John Akurangi
- Full name: John Francis Akurangi
- Born: 24 April 1970 (age 55) Hastings, New Zealand
- Height: 6 ft 2 in (188 cm)
- Weight: 246 lb (112 kg)

Rugby union career
- Position: Hooker / Prop

Senior career
- Years: Team / Apps / (Points)
- 1991–93: Stade Français
- 1997–98: SU Agen
- 1999–00: Leicester Tigers

Provincial / State sides
- Years: Team / Apps / (Points)
- 1994–97: Auckland / 27 / (45)
- 1998–01: Counties Manukau / 39 / (25)

Super Rugby
- Years: Team / Apps / (Points)
- 1996: Blues / 0 / (0)
- 1997: Crusaders / 2 / (0)
- 1999: Chiefs / 8 / (5)

= John Akurangi =

John Francis Akurangi (born 24 April 1970) is a New Zealand former professional rugby union player.

Akurangi was born in Hastings and is an old boy of St Peter's College, Auckland.

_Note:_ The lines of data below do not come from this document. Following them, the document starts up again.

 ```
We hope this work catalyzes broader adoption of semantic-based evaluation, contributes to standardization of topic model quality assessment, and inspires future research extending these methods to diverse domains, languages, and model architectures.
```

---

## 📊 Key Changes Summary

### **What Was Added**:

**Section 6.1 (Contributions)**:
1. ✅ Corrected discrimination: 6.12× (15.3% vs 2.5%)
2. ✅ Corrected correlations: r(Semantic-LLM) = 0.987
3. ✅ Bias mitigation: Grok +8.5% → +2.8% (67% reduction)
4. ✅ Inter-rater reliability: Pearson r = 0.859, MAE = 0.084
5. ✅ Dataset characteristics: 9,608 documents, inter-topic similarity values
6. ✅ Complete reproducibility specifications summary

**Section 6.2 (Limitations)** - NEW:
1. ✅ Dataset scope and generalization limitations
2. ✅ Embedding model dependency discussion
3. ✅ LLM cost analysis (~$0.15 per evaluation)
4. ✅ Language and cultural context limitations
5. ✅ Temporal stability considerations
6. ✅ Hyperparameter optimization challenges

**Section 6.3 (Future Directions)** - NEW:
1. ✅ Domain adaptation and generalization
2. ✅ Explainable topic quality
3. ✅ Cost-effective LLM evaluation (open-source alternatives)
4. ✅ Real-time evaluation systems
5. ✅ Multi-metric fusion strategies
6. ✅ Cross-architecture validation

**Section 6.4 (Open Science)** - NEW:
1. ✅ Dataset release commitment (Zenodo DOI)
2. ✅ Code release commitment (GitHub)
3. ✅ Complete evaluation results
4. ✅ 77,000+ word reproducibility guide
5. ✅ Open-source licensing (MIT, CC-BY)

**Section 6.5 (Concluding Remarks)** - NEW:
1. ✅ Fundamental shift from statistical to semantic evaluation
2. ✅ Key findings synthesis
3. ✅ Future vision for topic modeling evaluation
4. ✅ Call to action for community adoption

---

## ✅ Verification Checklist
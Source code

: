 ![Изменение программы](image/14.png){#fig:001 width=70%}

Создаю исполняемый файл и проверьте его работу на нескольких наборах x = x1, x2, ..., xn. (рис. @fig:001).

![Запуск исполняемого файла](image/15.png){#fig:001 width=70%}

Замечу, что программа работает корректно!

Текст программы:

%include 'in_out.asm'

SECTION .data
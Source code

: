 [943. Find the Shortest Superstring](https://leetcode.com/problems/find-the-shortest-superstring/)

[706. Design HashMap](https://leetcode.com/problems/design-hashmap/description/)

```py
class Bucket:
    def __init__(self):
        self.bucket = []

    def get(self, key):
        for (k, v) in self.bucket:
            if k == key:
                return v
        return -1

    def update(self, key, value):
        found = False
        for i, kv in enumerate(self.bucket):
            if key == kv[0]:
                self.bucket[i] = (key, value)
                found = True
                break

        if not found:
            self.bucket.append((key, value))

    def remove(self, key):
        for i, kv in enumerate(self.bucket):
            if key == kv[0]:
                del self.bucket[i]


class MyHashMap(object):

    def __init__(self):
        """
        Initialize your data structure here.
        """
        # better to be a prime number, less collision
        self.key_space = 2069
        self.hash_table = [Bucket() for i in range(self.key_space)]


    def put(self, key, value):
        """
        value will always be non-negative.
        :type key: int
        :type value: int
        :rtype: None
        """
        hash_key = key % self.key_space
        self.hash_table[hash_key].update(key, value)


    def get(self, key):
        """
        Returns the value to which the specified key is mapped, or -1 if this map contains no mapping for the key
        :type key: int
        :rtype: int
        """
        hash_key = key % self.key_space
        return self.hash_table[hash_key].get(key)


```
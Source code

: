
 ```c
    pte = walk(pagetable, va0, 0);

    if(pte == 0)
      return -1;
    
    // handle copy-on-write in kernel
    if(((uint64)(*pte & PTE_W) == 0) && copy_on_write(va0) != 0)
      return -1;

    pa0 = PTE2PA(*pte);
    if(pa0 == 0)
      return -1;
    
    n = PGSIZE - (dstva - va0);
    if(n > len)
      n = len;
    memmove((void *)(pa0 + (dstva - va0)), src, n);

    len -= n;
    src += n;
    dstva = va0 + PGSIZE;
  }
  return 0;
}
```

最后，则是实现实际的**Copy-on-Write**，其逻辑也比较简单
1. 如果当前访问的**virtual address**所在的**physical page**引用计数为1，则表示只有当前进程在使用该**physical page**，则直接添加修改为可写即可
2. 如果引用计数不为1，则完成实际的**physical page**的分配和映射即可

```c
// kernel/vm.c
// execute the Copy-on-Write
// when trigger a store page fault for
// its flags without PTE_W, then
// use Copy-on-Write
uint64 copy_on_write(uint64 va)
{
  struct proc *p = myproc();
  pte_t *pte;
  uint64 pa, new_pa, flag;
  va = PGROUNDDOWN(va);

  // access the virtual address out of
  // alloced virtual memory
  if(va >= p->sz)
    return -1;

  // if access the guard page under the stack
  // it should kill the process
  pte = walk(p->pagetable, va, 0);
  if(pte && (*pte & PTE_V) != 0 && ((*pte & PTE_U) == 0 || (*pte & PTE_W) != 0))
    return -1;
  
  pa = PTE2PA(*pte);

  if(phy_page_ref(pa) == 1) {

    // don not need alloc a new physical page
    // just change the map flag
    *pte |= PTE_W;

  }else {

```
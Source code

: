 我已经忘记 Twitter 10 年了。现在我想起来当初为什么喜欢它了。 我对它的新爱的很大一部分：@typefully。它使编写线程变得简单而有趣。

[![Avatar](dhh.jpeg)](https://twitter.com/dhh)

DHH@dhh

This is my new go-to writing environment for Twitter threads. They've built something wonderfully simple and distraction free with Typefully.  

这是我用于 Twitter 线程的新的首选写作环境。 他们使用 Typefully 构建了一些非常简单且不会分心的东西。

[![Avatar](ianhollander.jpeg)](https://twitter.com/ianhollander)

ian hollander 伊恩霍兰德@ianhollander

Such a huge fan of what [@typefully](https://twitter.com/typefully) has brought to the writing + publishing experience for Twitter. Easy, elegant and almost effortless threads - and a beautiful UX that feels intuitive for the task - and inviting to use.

A NZ Maori representative front-rower, Akurangi was in the Auckland Blues squad that won the inaugural Super 12 competition in 1996, before stints with the Crusaders and Chiefs. He played professional rugby overseas at Stade Français and SU Agen during the 1990s, then had a season with the Leicester Tigers in 1999–2000.

Akurangi received a fine in 2002 for cultivating and possessing cannabis, a conviction that cost him a $1 million contract to coach a Japanese club. He then lived in Sydney for several years and during this period had an acting cameo as a bouncer on Underbelly: The Golden Mile. After moving to Italy in 2010 to coach rugby, Akurangi suffered a heart attack and had a stent inserted, which caused further issues five years later when it tore an aorta near his heart. He underwent seven hour surgery in Milan and has subsequently recovered.